> GOAL OF THE EXERCISE: Collect each line of the entries that holds the string "arbitrary".

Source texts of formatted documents
== Segment start ==
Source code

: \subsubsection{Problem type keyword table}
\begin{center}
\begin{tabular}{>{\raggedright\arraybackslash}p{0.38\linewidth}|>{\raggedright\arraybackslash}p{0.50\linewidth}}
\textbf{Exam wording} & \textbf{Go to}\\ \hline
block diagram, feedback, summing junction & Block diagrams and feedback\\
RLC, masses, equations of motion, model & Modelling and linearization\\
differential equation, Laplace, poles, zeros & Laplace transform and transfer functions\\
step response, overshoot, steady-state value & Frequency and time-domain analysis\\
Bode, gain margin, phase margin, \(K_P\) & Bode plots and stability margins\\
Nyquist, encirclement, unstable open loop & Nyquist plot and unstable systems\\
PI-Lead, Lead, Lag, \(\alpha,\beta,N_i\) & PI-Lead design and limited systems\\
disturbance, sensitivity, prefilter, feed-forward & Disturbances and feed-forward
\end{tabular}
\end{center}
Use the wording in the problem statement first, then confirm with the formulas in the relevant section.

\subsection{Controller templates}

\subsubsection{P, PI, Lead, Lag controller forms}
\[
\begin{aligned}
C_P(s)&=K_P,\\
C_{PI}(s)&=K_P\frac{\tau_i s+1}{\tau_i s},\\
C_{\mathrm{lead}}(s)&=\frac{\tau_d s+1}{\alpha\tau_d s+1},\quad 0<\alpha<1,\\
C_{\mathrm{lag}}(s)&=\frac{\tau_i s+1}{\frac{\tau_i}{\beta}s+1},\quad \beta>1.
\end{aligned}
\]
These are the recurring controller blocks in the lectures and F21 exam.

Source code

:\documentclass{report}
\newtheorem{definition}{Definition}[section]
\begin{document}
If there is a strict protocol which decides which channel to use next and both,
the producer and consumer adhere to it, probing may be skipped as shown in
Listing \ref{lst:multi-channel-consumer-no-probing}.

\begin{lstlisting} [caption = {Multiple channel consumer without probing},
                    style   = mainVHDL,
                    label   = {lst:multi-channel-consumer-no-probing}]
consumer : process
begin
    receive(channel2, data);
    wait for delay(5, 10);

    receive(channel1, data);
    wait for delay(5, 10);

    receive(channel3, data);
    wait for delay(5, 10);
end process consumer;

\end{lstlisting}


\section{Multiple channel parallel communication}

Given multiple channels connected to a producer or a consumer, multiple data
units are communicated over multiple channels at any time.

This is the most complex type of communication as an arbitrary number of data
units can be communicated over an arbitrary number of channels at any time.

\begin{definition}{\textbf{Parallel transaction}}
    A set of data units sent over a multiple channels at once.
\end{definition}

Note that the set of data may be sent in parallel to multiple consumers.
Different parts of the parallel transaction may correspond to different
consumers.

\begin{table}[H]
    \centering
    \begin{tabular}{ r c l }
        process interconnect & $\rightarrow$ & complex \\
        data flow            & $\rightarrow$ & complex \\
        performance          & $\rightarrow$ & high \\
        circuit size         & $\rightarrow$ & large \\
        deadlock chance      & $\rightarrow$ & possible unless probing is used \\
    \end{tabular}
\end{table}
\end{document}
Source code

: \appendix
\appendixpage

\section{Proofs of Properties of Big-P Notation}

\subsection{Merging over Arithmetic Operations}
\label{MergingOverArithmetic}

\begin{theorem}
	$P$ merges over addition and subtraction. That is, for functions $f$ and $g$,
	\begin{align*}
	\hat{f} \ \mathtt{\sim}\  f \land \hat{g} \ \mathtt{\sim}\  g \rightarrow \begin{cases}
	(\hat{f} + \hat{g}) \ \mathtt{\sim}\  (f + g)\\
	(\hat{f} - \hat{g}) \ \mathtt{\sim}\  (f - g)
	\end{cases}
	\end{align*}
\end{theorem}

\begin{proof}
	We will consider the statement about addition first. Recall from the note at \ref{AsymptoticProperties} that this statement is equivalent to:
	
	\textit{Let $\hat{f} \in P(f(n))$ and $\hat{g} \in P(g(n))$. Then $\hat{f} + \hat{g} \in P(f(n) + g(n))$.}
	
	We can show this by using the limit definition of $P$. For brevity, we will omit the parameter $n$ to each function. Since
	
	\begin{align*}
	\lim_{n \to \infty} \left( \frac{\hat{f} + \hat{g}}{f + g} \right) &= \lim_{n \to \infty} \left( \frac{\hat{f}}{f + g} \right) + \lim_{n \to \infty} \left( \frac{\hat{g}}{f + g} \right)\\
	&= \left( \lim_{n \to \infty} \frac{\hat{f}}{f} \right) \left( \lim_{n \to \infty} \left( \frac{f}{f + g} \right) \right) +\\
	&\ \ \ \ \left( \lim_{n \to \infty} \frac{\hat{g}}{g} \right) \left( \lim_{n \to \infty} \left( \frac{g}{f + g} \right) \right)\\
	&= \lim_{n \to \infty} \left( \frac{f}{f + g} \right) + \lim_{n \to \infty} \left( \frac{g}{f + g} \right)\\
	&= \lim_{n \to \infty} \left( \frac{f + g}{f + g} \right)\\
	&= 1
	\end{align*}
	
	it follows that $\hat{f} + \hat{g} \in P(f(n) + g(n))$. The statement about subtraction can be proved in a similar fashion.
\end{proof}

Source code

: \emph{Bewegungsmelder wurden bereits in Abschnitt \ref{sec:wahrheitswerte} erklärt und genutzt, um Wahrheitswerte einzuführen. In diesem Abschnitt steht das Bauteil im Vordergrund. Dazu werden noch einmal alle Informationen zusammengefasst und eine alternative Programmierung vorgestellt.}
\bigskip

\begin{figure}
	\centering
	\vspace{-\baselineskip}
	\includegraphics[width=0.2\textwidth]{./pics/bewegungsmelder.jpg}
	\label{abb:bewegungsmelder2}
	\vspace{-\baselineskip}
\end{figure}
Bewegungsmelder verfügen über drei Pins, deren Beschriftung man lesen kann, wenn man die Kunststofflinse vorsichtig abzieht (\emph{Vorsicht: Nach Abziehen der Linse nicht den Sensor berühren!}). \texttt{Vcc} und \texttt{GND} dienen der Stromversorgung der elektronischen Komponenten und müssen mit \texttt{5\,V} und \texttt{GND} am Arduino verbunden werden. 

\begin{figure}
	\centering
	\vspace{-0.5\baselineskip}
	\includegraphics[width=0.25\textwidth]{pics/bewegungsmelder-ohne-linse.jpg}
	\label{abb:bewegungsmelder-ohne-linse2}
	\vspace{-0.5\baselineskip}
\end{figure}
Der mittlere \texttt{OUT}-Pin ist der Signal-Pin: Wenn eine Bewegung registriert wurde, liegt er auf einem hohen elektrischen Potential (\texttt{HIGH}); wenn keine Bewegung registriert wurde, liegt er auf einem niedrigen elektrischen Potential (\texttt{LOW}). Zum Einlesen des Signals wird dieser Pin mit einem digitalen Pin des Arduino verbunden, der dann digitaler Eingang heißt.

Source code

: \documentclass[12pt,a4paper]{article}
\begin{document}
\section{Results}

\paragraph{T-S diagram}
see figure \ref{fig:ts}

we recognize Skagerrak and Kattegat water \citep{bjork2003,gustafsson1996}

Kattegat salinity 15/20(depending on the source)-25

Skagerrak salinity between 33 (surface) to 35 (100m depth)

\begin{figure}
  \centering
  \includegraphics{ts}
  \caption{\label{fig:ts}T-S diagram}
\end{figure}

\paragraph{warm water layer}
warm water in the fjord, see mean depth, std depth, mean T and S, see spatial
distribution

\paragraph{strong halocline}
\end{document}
== Segment end ==
> RESPONSE TO THE TASK:
This is the most complex type of communication as an arbitrary number of data
units can be communicated over an arbitrary number of channels at any time.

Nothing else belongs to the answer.